The report shows that the region will become warmer and wetter in the coming decades – and that actions to mitigate emissions and adapt will determine the impact of these changes.
The report details how the region’s weather will change in the coming decades, including detailed analysis of future climate conditions with respect to temperature, precipitation, wind and extreme weather events. These projections are expected to help understand the impact of climate change on communities, infrastructure, the economy and the natural environment. Having consistent regional climate information helps develop resilience and adaptation initiatives, and reduce future impacts.

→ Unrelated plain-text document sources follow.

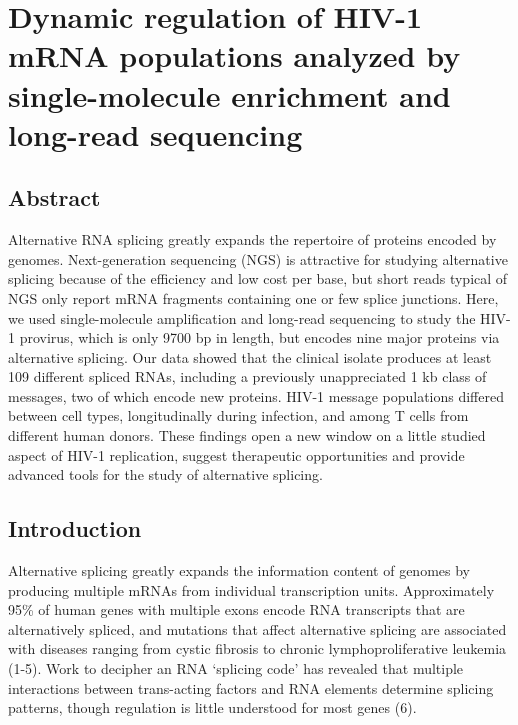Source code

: \documentclass[../sherrill-Mix_thesis.tex]{subfiles}
\begin{document}
\graphicspath{{im/}{pacBio/im/}}

\chapter{Dynamic regulation of HIV-1 mRNA populations analyzed by single-molecule enrichment and long-read sequencing}

\section{Abstract}
Alternative RNA splicing greatly expands the repertoire of proteins encoded by genomes. Next-generation sequencing (NGS) is attractive for studying alternative splicing because of the efficiency and low cost per base, but short reads typical of NGS only report mRNA fragments containing one or few splice junctions. Here, we used single-molecule amplification and long-read sequencing to study the HIV-1 provirus, which is only 9700 bp in length, but encodes nine major proteins via alternative splicing. Our data showed that the clinical isolate \hivEight{} produces at least 109 different spliced RNAs, including a previously unappreciated \approximately{}1 kb class of messages, two of which encode new proteins. HIV-1 message populations differed between cell types, longitudinally during infection, and among T cells from different human donors. These findings open a new window on a little studied aspect of HIV-1 replication, suggest therapeutic opportunities and provide advanced tools for the study of alternative splicing. 

\section{Introduction}
Alternative splicing greatly expands the information content of genomes by producing multiple mRNAs from individual transcription units. Approximately 95\% of human genes with multiple exons encode RNA transcripts that are alternatively spliced, and mutations that affect alternative splicing are associated with diseases ranging from cystic fibrosis to chronic lymphoproliferative leukemia (1-5). Work to decipher an RNA `splicing code' has revealed that multiple interactions between trans-acting factors and RNA elements determine splicing patterns, though regulation is little understood for most genes (6).
\end{document}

“The City of Ottawa is committed to taking action to address climate change,” said Jim Watson, Mayor of Ottawa. “Our aim is to reduce climate risks and impacts, and to make sure that our city is prepared to adapt to changing climate conditions. We will use the projections to create a proactive strategy and take action to prepare for future changes.”
The City of Ottawa has declared a climate emergency and committed to take action to protect the economy, ecosystems and community. One of the city’s priorities is to develop a climate resiliency strategy to make sure that Ottawa is prepared to adapt to changing climate conditions. This study is the first milestone for this project.
In 2018, the NCC’s Board of Directors approved its five-year Sustainable Development Strategy, providing a focused and innovative agenda for environmental leadership, and serving as an overarching element to be included in all the NCC’s plans, strategies, policies and operations. This climate projections project is a deliverable under the strategy’s climate change adaptation initiative.
“The NCC is focused on creating a greener and more sustainable National Capital Region by addressing climate change, building resilient infrastructure, protecting natural capital, promoting sustainable agriculture and transportation, and connecting Canadians with nature,” said Tobi Nussbaum, chief executive officer of NCC. “These climate projections put into sharp relief the importance of accelerating our efforts to reduce greenhouse gas emissions.’’
The projections will be used to identify risks both from gradual changes in temperature and precipitation and from extreme events (such as heat waves, flooding and storms).
The NCC and the City of Ottawa relied on data and advice from Environment and Climate Change Canada’s Canadian Centre for Climate Services. CBCL Limited was hired as the consultant to develop the climate change projection models and prepare the report.
Key findings include the following:
- The National Capital Region will become warmer in all seasons, and wetter during fall, winter and spring.
- The calendar of the seasons will shift, with later fall and earlier spring.
- Extreme heat events will become more common.
- Winters are expected to become shorter, with fewer snowfalls.
- Precipitation will increase in volume and intensity.